Attualità

Università. Ricerca, persi un miliardo e 10mila giovani

Paolo Ferrario lunedì 13 febbraio 2017

La ricerca pubblica italiana è un volano di sviluppo per il Paese, che avrebbe bisogno di maggiori risorse e, invece, deve fare i conti con tagli importanti. Ciononostante, in rapporto agli investimenti e al personale a disposizione, l’Italia si colloca ai vertici mondiali, con un impatto della produzione superiore alla media dell’Unione Europea.
In sintesi, è questa l’analisi dello stato di salute della ricerca pubblica nazionale, emerso questa mattina durante un incontro promosso dalla Consulta dei presidente degli enti pubblici di ricerca e dalla Conferenza dei rettori delle Università italiane (Crui).

Investimenti scarsi

L’Italia, è stato ricordato, investe meno di altri Paesi in ricerca e sviluppo (1,33% del Pil nel 2015 contro una media europea pari a 2,03%, secondo Eurostat) e ha un numero inferiore di ricercatori rapportato alla popolazione (nel 2015 la percentuale dei ricercatori ogni mille occupati in Italia era pari al 4,73% contro una media europea del 7,40%, stando a dati Ocse). Inoltre, ha sottolineato il presidente della Crui, Gaetano Manfredi, dal 2008 ad oggi la ricerca universitaria ha perso un miliardo di euro e 10mila ricercatori.
«Se riuscissimo a recuperare sia i fondi sia i ricercatori – ha aggiunto Manfredi – torneremmo a una situazione nella quale eravamo sottodimensionati, ma almeno avevamo l’opportunità di avere dei giovani ricercatori. Che, invece, formiamo a livello dei Paesi in cima alle classifiche, ma che ogni anno rischiamo di perdere per le difficoltà di reclutamento».

Produzione ottima

Ed è davvero un peccato, perché, almeno a livello di risultati, lo stato di salute della nostra ricerca pubblica è «buono» e per certi versi «ottimo». Stando al Report 2016 dell’Anvur, la quota sul totale della produzione scientifica italiana delle pubblicazioni su riviste eccellenti (presenti nel top 5% internazionale in base al fattore di impatto) è superiore alla media mondiale. Analogamente, nel periodo 2011-2014, l’impatto della produzione italiana, risulta superiore alla media dell’Unione Europea. Inoltre, l’Italia è posizionata poco sotto gli Stati Uniti per impatto medio, ma con valori molto superiori per quota di pubblicazioni su riviste di eccellenza.
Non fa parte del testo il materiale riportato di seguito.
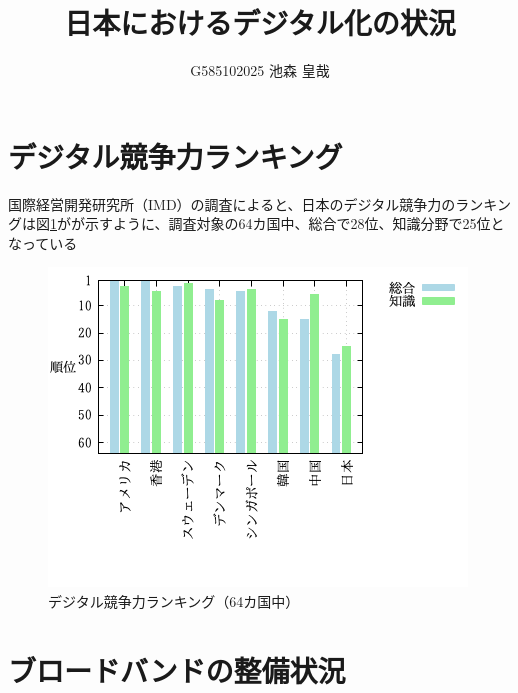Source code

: \documentclass[a4paper,11pt,dvipdfmx]{ujarticle}
\title{日本におけるデジタル化の状況}
\author{G585102025 池森 皇哉}
\begin{document}
\maketitle %

\section{デジタル競争力ランキング}
国際経営開発研究所（IMD）の調査\cite{imd}によると、日本のデジタル競争力のランキングは図\ref{fig:ランキング}がが示すように、調査対象の64カ国中、総合で28位、知識分野で25位となっている
\begin{figure}[htbp]
    \centering
    \includegraphics[width=0.7\linewidth]{fig31.png}
    \caption{デジタル競争力ランキング（64カ国中）}\label{fig:ランキング}
\end{figure}


\section{ブロードバンドの整備状況}
\end{document}
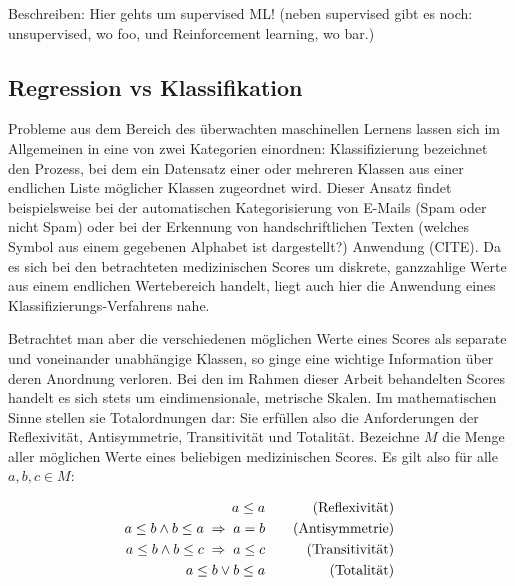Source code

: Beschreiben: Hier gehts um supervised ML! (neben supervised gibt es noch: unsupervised, wo foo, und Reinforcement learning, wo bar.)

\subsection{Regression vs Klassifikation}\label{section:regrvsclf}
Probleme aus dem Bereich des überwachten maschinellen Lernens lassen sich im Allgemeinen in eine von zwei Kategorien einordnen:
Klassifizierung bezeichnet den Prozess, bei dem ein Datensatz einer oder mehreren Klassen aus einer endlichen Liste möglicher Klassen zugeordnet wird. Dieser Ansatz findet beispielsweise bei der automatischen Kategorisierung von E-Mails (Spam oder nicht Spam) oder bei der Erkennung von handschriftlichen Texten (welches Symbol aus einem gegebenen Alphabet ist dargestellt?) Anwendung (CITE). 
Da es sich bei den betrachteten medizinischen Scores um diskrete, ganzzahlige Werte aus einem endlichen Wertebereich handelt, liegt auch hier die Anwendung eines Klassifizierungs-Verfahrens nahe.

Betrachtet man aber die verschiedenen möglichen Werte eines Scores als separate und voneinander unabhängige Klassen, so ginge eine wichtige Information über deren Anordnung verloren. Bei den im Rahmen dieser Arbeit behandelten Scores handelt es sich stets um eindimensionale, metrische Skalen. Im mathematischen Sinne stellen sie Totalordnungen dar: Sie erfüllen also die Anforderungen der Reflexivität, Antisymmetrie, Transitivität und Totalität. Bezeichne $M$ die Menge aller möglichen Werte eines beliebigen medizinischen Scores. Es gilt also für alle $a,b,c \in M$:

\begin{equation*}
    \centering
    \begin{aligned}[c]
        a \leq a\\
        a \leq b \land b \leq a \; \Rightarrow \; a=b\\
        a \leq b \land b \leq c \; \Rightarrow \; a \leq c\\
        a \leq b \lor b \leq a
    \end{aligned}
    \qquad
    \begin{aligned}[c]
        \text{(Reflexivität)}\\
        \text{(Antisymmetrie)}\\
        \text{(Transitivität)}\\
        \text{(Totalität)}
    \end{aligned}
\end{equation*}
Risorse su progetti eccellenti

Per mantenere queste performance, evitando la dispersione delle (scarse) risorse a disposizione, l’impegno della Consulta è rivolto a indirizzare e catalizzare i fondi su pochi ma importanti progetti europei. «Siamo impegnati a formulare proposte concrete per un miglior funzionamento della ricerca pubblica italiana, dalla valutazione al reclutamento – ha sottolineato il presidente della Consulta, Massimo Inguscio –. Chiediamo più risorse per poter essere sempre più competitivi, per poter affrontare le grandi sfide internazionali e per consentire l’inserimento di giovani ricercatori nel sistema». Invece, ha denunciato Inguscio, negli ultimi anni il sistema ha subito tagli per 60-70 milioni di euro. «I fondi destinati alla ricerca non sono spese correnti, da controllare e tagliare, ma investimento – ha aggiunto –. Non ridurre i fondi per la ricerca è un modo per investire nella crescita del Paese. Ridurli sarebbe, invece, un suicidio».